The census recorded 1,836,713 residents of North Macedonia. The population density of the country is 72.2 persons per km^{2} and the average age of the population is 40.08 years. 598,632 households were recorded with average number of household members of 3.06. The gender balance of the country is 50.4% female and 49.6% male. Macedonians remained the largest ethnic group and Albanians remained the second largest ethnic group. All ethnic groups declined in population, with the exception of Bulgarians and Torbesi. Christianity remained the most practiced religion, followed by Islam, with negligible numbers from other faiths.

While most of the municipalities of the country lost population, the City of Skopje and several adjacent municipalities gained population. Nearly one-third of the population lives in Skopje.

Simovski reported that 300,000 Macedonian citizens living abroad did not register for the census. He stated that the Macedonian diaspora in Australia and North America boycotted the census.

Simovski clarified that the residential population is the only valid category taken in the census.

==Reactions==
Upon release of the results, opposition leader Hristijan Mickoski called the census incomplete due to 7.2% of the population being unexplained. Both Mickoski and Democratic Union leader Pavle Trajanov claimed, based on where these individuals live, over 90% of that group is ethnic Macedonian. Mickoski stated that VMRO-DPMNE will conduct a new "e-census" upon regaining power. Political leaders from the ethnic Turkish and ethnic Bosniak communities have also found the results unacceptable. Politicians from Bulgaria, including Andrey Kovatchev and Slavi Trifonov, were critical of the census.

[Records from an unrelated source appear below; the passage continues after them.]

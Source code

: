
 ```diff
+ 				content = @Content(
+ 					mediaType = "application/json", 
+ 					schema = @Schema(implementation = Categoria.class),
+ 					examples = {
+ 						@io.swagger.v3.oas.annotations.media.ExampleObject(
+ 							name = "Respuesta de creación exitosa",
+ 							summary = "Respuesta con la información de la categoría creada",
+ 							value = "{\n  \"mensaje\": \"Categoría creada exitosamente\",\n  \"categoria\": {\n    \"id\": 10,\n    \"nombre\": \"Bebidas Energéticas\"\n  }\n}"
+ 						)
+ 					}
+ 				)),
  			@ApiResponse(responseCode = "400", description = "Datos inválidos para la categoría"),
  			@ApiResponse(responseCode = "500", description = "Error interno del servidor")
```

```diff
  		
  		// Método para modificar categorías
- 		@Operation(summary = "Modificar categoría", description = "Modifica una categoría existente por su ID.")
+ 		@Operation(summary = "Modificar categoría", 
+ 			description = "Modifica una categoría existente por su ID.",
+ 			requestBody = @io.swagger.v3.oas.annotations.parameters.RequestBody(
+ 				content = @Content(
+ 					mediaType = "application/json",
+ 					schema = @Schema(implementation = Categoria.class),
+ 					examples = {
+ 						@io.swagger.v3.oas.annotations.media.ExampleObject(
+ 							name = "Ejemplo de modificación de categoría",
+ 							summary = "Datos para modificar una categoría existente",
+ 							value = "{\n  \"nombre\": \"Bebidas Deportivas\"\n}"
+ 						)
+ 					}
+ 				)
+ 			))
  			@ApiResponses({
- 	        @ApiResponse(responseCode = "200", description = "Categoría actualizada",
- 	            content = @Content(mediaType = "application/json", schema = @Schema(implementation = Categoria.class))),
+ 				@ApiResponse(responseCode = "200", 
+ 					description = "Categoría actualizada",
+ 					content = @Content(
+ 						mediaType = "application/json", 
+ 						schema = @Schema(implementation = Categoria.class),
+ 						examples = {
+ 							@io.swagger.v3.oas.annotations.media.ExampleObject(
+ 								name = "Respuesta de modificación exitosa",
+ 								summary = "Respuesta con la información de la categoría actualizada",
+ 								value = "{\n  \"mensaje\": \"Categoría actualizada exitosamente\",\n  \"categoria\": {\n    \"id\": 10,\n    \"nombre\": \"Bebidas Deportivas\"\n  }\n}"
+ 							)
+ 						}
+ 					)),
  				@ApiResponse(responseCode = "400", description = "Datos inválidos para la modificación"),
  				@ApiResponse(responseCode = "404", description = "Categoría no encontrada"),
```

Following the results of the census, The Left declared that it does not recognize the results. The party pointed to 300,000 citizens that did not participate in the census, including the 132,000 living in the country that were counted as "persons for whom data are taken from administrative sources".

The Socialist Party of Macedonia and the Citizen Option for Macedonia have called the census invalid. The Macedonian Orthodox Church also expressed doubt in the census results.